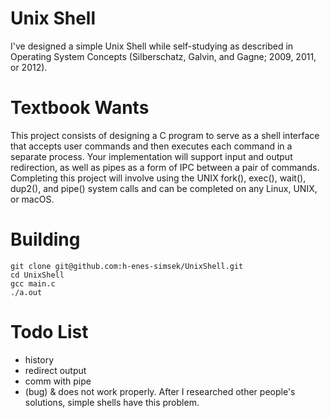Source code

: # Unix Shell
I've designed a simple Unix Shell while self-studying as described in Operating System Concepts (Silberschatz, Galvin, and Gagne; 2009, 2011, or 2012).

# Textbook Wants
This project consists of designing a C program to serve as a shell interface
that accepts user commands and then executes each command in a separate
process. Your implementation will support input and output redirection, as
well as pipes as a form of IPC between a pair of commands. Completing this
project will involve using the UNIX fork(), exec(), wait(), dup2(), and
pipe() system calls and can be completed on any Linux, UNIX, or macOS.

# Building
```
git clone git@github.com:h-enes-simsek/UnixShell.git
cd UnixShell 
gcc main.c
./a.out
```

# Todo List
- history
- redirect output
- comm with pipe
- (bug) & does not work properly. After I researched other people's solutions, simple shells have this problem.
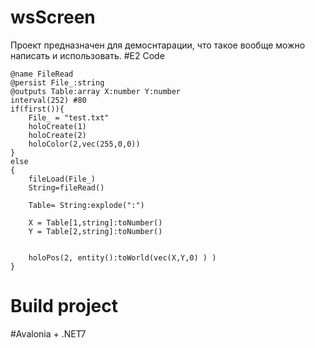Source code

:# wsScreen
Проект предназначен для демоснтарации, что такое вообще можно написать и использовать. 
#E2 Code 
```
@name FileRead
@persist File_:string 
@outputs Table:array X:number Y:number
interval(252) #80
if(first()){
    File_ = "test.txt"
    holoCreate(1)
    holoCreate(2)
    holoColor(2,vec(255,0,0))
}
else
{
    fileLoad(File_)
    String=fileRead()   
    
    Table= String:explode(":") 
    
    X = Table[1,string]:toNumber()
    Y = Table[2,string]:toNumber()
    
    
    holoPos(2, entity():toWorld(vec(X,Y,0) ) )
}
``` 
# Build project 
#Avalonia + .NET7 

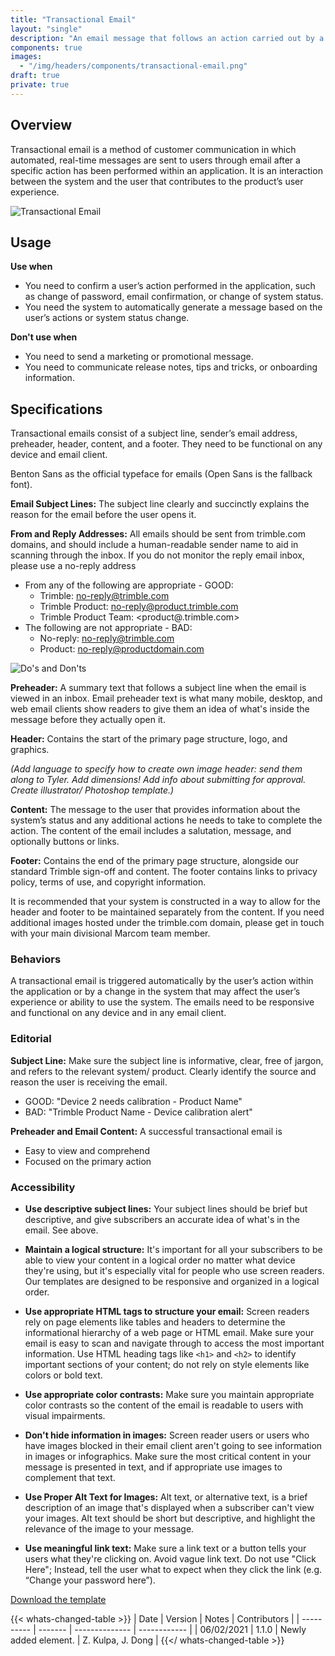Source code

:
 ```yaml
---
title: "Transactional Email"
layout: "single"
description: "An email message that follows an action carried out by a subscriber or user."
components: true
images:
  - "/img/headers/components/transactional-email.png"
draft: true
private: true
---
```


## Overview

Transactional email is a method of customer communication in which automated, real-time messages are sent to users through email after a specific action has been performed within an application. It is an interaction between the system and the user that contributes to the product’s user experience.

![Transactional Email](/img/email-template.png)

## Usage

**Use when**

- You need to confirm a user’s action performed in the application, such as change of password, email confirmation, or change of system status.
- You need the system to automatically generate a message based on the user’s actions or system status change.

**Don't use when**

- You need to send a marketing or promotional message.
- You need to communicate release notes, tips and tricks, or onboarding information.

## Specifications

Transactional emails consist of a subject line, sender’s email address, preheader, header, content, and a footer. They need to be functional on any device and email client.

Benton Sans as the official typeface for emails (Open Sans is the fallback font).

**Email Subject Lines:** The subject line clearly and succinctly explains the reason for the email before the user opens it.

**From and Reply Addresses:** All emails should be sent from trimble.com domains, and should include a human-readable sender name to aid in scanning through the inbox. If you do not monitor the reply email inbox, please use a no-reply address

- From any of the following are appropriate - GOOD:
  - Trimble: <no-reply@trimble.com>
  - Trimble Product: <no-reply@product.trimble.com>
  - Trimble Product Team: <product@.trimble.com>
- The following are not appropriate - BAD:
  - No-reply: <no-reply@trimble.com>
  - Product: <no-reply@productdomain.com>

![Do's and Don'ts](/img/email-address-dos-donts.png)

**Preheader:** A summary text that follows a subject line when the email is viewed in an inbox. Email preheader text is what many mobile, desktop, and web email clients show readers to give them an idea of what's inside the message before they actually open it.

**Header:** Contains the start of the primary page structure, logo, and graphics.

_(Add language to specify how to create own image header: send them along to Tyler. Add dimensions! Add info about submitting for approval. Create illustrator/ Photoshop template.)_

**Content:** The message to the user that provides information about the system’s status and any additional actions he needs to take to complete the action. The content of the email includes a salutation, message, and optionally buttons or links.

**Footer:** Contains the end of the primary page structure, alongside our standard Trimble sign-off and content. The footer contains links to privacy policy, terms of use, and copyright information.

It is recommended that your system is constructed in a way to allow for the header and footer to be maintained separately from the content. If you need additional images hosted under the trimble.com domain, please get in touch with your main divisional Marcom team member.

### Behaviors

A transactional email is triggered automatically by the user’s action within the application or by a change in the system that may affect the user’s experience or ability to use the system. The emails need to be responsive and functional on any device and in any email client.

### Editorial

**Subject Line:** Make sure the subject line is informative, clear, free of jargon, and refers to the relevant system/ product. Clearly identify the source and reason the user is receiving the email.

- GOOD: "Device 2 needs calibration - Product Name"
- BAD: "Trimble Product Name - Device calibration alert"

**Preheader and Email Content:**
A successful transactional email is

- Easy to view and comprehend
- Focused on the primary action

### Accessibility

- **Use descriptive subject lines:** Your subject lines should be brief but descriptive, and give subscribers an accurate idea of what's in the email. See above.

- **Maintain a logical structure:** It's important for all your subscribers to be able to view your content in a logical order no matter what device they're using, but it's especially vital for people who use screen readers. Our templates are designed to be responsive and organized in a logical order.

- **Use appropriate HTML tags to structure your email:** Screen readers rely on page elements like tables and headers to determine the informational hierarchy of a web page or HTML email. Make sure your email is easy to scan and navigate through to access the most important information. Use HTML heading tags like `<h1>` and `<h2>` to identify important sections of your content; do not rely on style elements like colors or bold text.

- **Use appropriate color contrasts:** Make sure you maintain appropriate color contrasts so the content of the email is readable to users with visual impairments.

- **Don't hide information in images:** Screen reader users or users who have images blocked in their email client aren't going to see information in images or infographics. Make sure the most critical content in your message is presented in text, and if appropriate use images to complement that text.

- **Use Proper Alt Text for Images:** Alt text, or alternative text, is a brief description of an image that's displayed when a subscriber can't view your images. Alt text should be short but descriptive, and highlight the relevance of the image to your message.

- **Use meaningful link text:** Make sure a link text or a button tells your users what they're clicking on. Avoid vague link text. Do not use "Click Here"; Instead, tell the user what to expect when they click the link (e.g. “Change your password here”).

<a href="/email/transactional-email.html" target="_blank" class="btn btn-primary mb-1" download>
Download the template
</a>

{{< whats-changed-table >}}
| Date | Version | Notes | Contributors |
| ---------- | ------- | -------------- | ------------ |
| 06/02/2021 | 1.1.0 | Newly added element. | Z. Kulpa, J. Dong |
{{</ whats-changed-table >}}
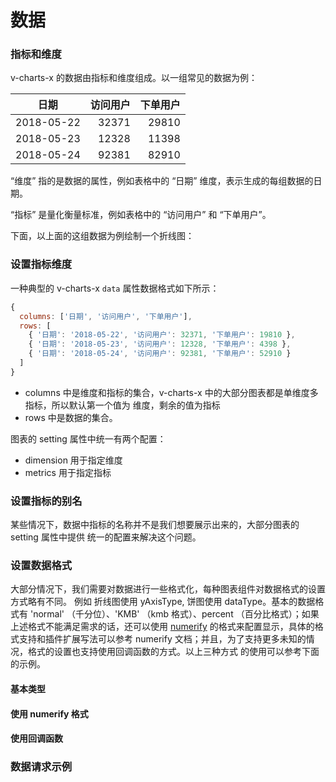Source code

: # 数据

### 指标和维度

v-charts-x 的数据由指标和维度组成。以一组常见的数据为例：

| 日期 | 访问用户 | 下单用户 |
| :--: | --: | --: |
| 2018-05-22 | 32371 | 29810 |
| 2018-05-23 | 12328 | 11398 |
| 2018-05-24 | 92381 | 82910 |

“维度” 指的是数据的属性，例如表格中的 “日期” 维度，表示生成的每组数据的日期。

“指标” 是量化衡量标准，例如表格中的 “访问用户” 和 “下单用户”。

下面，以上面的这组数据为例绘制一个折线图：

<vuep template="#simple"></vuep>

<script v-pre type="text/x-template" id="simple">
<template>
  <ve-line :data="chartData"></ve-line>
</template>

<script>
  export default {
    data () {
      return {
        chartData: {
          columns: ['日期', '访问用户', '下单用户'],
          rows: [
            { '日期': '2018-05-22', '访问用户': 32371, '下单用户': 19810 },
            { '日期': '2018-05-23', '访问用户': 12328, '下单用户': 4398 },
            { '日期': '2018-05-24', '访问用户': 92381, '下单用户': 52910 }
          ]
        }
      }
    }
  }
</script>
</script>

### 设置指标维度

一种典型的 v-charts-x `data` 属性数据格式如下所示：

```js
{
  columns: ['日期', '访问用户', '下单用户'],
  rows: [
    { '日期': '2018-05-22', '访问用户': 32371, '下单用户': 19810 },
    { '日期': '2018-05-23', '访问用户': 12328, '下单用户': 4398 },
    { '日期': '2018-05-24', '访问用户': 92381, '下单用户': 52910 }
  ]
}
```

- columns 中是维度和指标的集合，v-charts-x 中的大部分图表都是单维度多指标，所以默认第一个值为
维度，剩余的值为指标
- rows 中是数据的集合。

图表的 setting 属性中统一有两个配置：

- dimension 用于指定维度
- metrics 用于指定指标

<vuep template="#set-metrics-dimension"></vuep>

<script v-pre type="text/x-template" id="set-metrics-dimension">
<template>
  <ve-line :data="chartData" :settings="chartSettings"></ve-line>
</template>

<script>
  export default {
    data () {
      this.chartSettings = {
        metrics: ['下单用户']
      }
      return {
        chartData: {
          columns: ['日期', '访问用户', '下单用户'],
          rows: [
            { '日期': '2018-05-22', '访问用户': 32371, '下单用户': 19810 },
            { '日期': '2018-05-23', '访问用户': 12328, '下单用户': 4398 },
            { '日期': '2018-05-24', '访问用户': 92381, '下单用户': 52910 }
          ]
        }
      }
    }
  }
</script>
</script>

### 设置指标的别名

某些情况下，数据中指标的名称并不是我们想要展示出来的，大部分图表的 setting 属性中提供
统一的配置来解决这个问题。

<vuep template="#set-alias"></vuep>

<script v-pre type="text/x-template" id="set-alias">
<template>
  <ve-line :data="chartData" :settings="chartSettings"></ve-line>
</template>
<script>
  export default {
    data () {
      this.chartSettings = {
        labelMap: {
          PV: '访问用户',
          Order: '下单用户'
        }
      }
      return {
        chartData: {
          columns: ['date', 'PV', 'Order'],
          rows: [
            { 'date': '2018-05-22', 'PV': 32371, 'Order': 19810 },
            { 'date': '2018-05-23', 'PV': 12328, 'Order': 4398 },
            { 'date': '2018-05-24', 'PV': 92381, 'Order': 52910 }
          ]
        }
      }
    }
  }
</script>
</script>


### 设置数据格式

大部分情况下，我们需要对数据进行一些格式化，每种图表组件对数据格式的设置方式略有不同。
例如 折线图使用 yAxisType, 饼图使用 dataType。基本的数据格式有 'normal' （千分位）、'KMB' （kmb 格式）、percent （百分比格式）；如果上述格式不能满足需求的话，还可以使用 [numerify](http://daxigua.me/numerify/) 的格式来配置显示，具体的格式支持和插件扩展写法可以参考
numerify 文档；并且，为了支持更多未知的情况，格式的设置也支持使用回调函数的方式。以上三种方式
的使用可以参考下面的示例。

#### 基本类型

<vuep template="#set-data-type"></vuep>

<script v-pre type="text/x-template" id="set-data-type">
<template>
  <ve-scatter :data="chartData" :settings="chartSettings"></ve-scatter>
</template>

<script>
  export default {
    data () {
      this.chartSettings = {
        dataType: {
          '访问用户': 'KMB',
          '年龄': 'percent',
          '下单用户': 'normal'
        }
      }
      return {
        chartData: {
          columns: ['日期', '访问用户', '下单用户', '年龄'],
          rows: {
            '上海': [
              { '日期': '1/1', '访问用户': 123, '年龄': 3, '下单用户': 1244 },
              { '日期': '1/2', '访问用户': 1223, '年龄': 6, '下单用户': 2344 },
              { '日期': '1/3', '访问用户': 7123, '年龄': 9, '下单用户': 3245 },
              { '日期': '1/4', '访问用户': 4123, '年龄': 12, '下单用户': 4355 },
              { '日期': '1/5', '访问用户': 3123, '年龄': 15, '下单用户': 4564 },
              { '日期': '1/6', '访问用户': 2323, '年龄': 20, '下单用户': 6537 }
            ],
            '北京': [
              { '日期': '1/1', '访问用户': 123, '年龄': 3, '下单用户': 1244 },
              { '日期': '1/2', '访问用户': 1273, '年龄': 6, '下单用户': 2344 },
              { '日期': '1/3', '访问用户': 3123, '年龄': 15, '下单用户': 4564 },
              { '日期': '1/4', '访问用户': 2123, '年龄': 9, '下单用户': 3245 },
              { '日期': '1/5', '访问用户': 4103, '年龄': 12, '下单用户': 4355 },
              { '日期': '1/6', '访问用户': 7123, '年龄': 10, '下单用户': 3567 }
            ],
            '广州': [
              { '日期': '1/1', '访问用户': 123, '年龄': 3, '下单用户': 1244 },
              { '日期': '1/2', '访问用户': 1223, '年龄': 6, '下单用户': 2344 },
              { '日期': '1/3', '访问用户': 2123, '年龄': 30, '下单用户': 3245 },
              { '日期': '1/5', '访问用户': 4123, '年龄': 12, '下单用户': 4355 },
              { '日期': '1/4', '访问用户': 5123, '年龄': 18, '下单用户': 4564 },
              { '日期': '1/6', '访问用户': 3843, '年龄': 30, '下单用户': 4850 }
            ]
          }
        }
      }
    }
  }
</script>
</script>

#### 使用 numerify 格式

<vuep template="#set-data-format"></vuep>

<script v-pre type="text/x-template" id="set-data-format">
<template>
  <ve-line :data="chartData" :settings="chartSettings"></ve-line>
</template>
<script>
  export default {
    data () {
      this.chartSettings = {
        yAxisType: ['0,0a']
      }
      return {
        chartData: {
          columns: ['date', 'PV', 'Order'],
          rows: [
            { 'date': '2018-05-22', 'PV': 32371, 'Order': 19810 },
            { 'date': '2018-05-23', 'PV': 12328, 'Order': 4398 },
            { 'date': '2018-05-24', 'PV': 92381, 'Order': 52910 }
          ]
        }
      }
    }
  }
</script>
</script>

#### 使用回调函数


<vuep template="#data-type"></vuep>

<script v-pre type="text/x-template" id="data-type">
<template>
  <ve-pie :data="chartData" :settings="chartSettings"></ve-pie>
</template>

<script>
  export default {
    data () {
      this.chartSettings = {
        dataType: function (v) {
          return v + ' ￥'
        }
      }
      return {
        chartData: {
          columns: ['日期', '访问用户'],
          rows: [
            { '日期': '1/1', '访问用户': 1393 },
            { '日期': '1/2', '访问用户': 3530 },
            { '日期': '1/3', '访问用户': 2923 },
            { '日期': '1/4', '访问用户': 1723 },
            { '日期': '1/5', '访问用户': 3792 },
            { '日期': '1/6', '访问用户': 4593 }
          ]
        }
      }
    }
  }
</script>
</script>

### 数据请求示例

<vuep template="#get-data"></vuep>

<script v-pre type="text/x-template" id="get-data">
<template>
  <div>
    <button @click="getData">get Data</button>
    <ve-line
      :data="chartData"
      :loading="loading"
      :data-empty="dataEmpty"
      :settings="chartSettings">
    </ve-line>
  </div>
</template>
<script>
  const DATA_FROM_BACKEND = {
    columns: ['date', 'PV', 'Order'],
    rows: [
      { 'date': '2018-05-22', 'PV': 32371, 'Order': 19810 },
      { 'date': '2018-05-23', 'PV': 12328, 'Order': 4398 },
      { 'date': '2018-05-24', 'PV': 92381, 'Order': 52910 }
    ]
  }
  const EMPTY_DATA = {
    columns: [],
    rows: []
  }
  export default {
    data () {
      this.chartSettings = {
        yAxisType: ['0,0a']
      }
      return {
        chartData: {
          columns: [],
          rows: []
        },
        loading: false,
        dataEmpty: false
      }
    },
    methods: {
      getData () {
        this.loading = true
        // ajax get data ....
        setTimeout(() => {
          this.chartData = this.chartData.rows.length
            ? EMPTY_DATA
            : DATA_FROM_BACKEND
          this.dataEmpty = !this.chartData.rows.length
          this.loading = false
        }, 1000)
      }
    },
    created () {
      this.getData()
    }
  }
</script>
</script>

# # # # #

Work required: Transcribe, exactly and without additions, the lines of the records above, beginning with the line that contains "### 设置指标的别名" and ending with the line that contains "例如 折线图使用 yAxisType, 饼图使用", both included.

Answer for this exercise:
### 设置指标的别名

某些情况下，数据中指标的名称并不是我们想要展示出来的，大部分图表的 setting 属性中提供
统一的配置来解决这个问题。

<vuep template="#set-alias"></vuep>

<script v-pre type="text/x-template" id="set-alias">
<template>
  <ve-line :data="chartData" :settings="chartSettings"></ve-line>
</template>
<script>
  export default {
    data () {
      this.chartSettings = {
        labelMap: {
          PV: '访问用户',
          Order: '下单用户'
        }
      }
      return {
        chartData: {
          columns: ['date', 'PV', 'Order'],
          rows: [
            { 'date': '2018-05-22', 'PV': 32371, 'Order': 19810 },
            { 'date': '2018-05-23', 'PV': 12328, 'Order': 4398 },
            { 'date': '2018-05-24', 'PV': 92381, 'Order': 52910 }
          ]
        }
      }
    }
  }
</script>
</script>


### 设置数据格式

大部分情况下，我们需要对数据进行一些格式化，每种图表组件对数据格式的设置方式略有不同。
例如 折线图使用 yAxisType, 饼图使用 dataType。基本的数据格式有 'normal' （千分位）、'KMB' （kmb 格式）、percent （百分比格式）；如果上述格式不能满足需求的话，还可以使用 [numerify](http://daxigua.me/numerify/) 的格式来配置显示，具体的格式支持和插件扩展写法可以参考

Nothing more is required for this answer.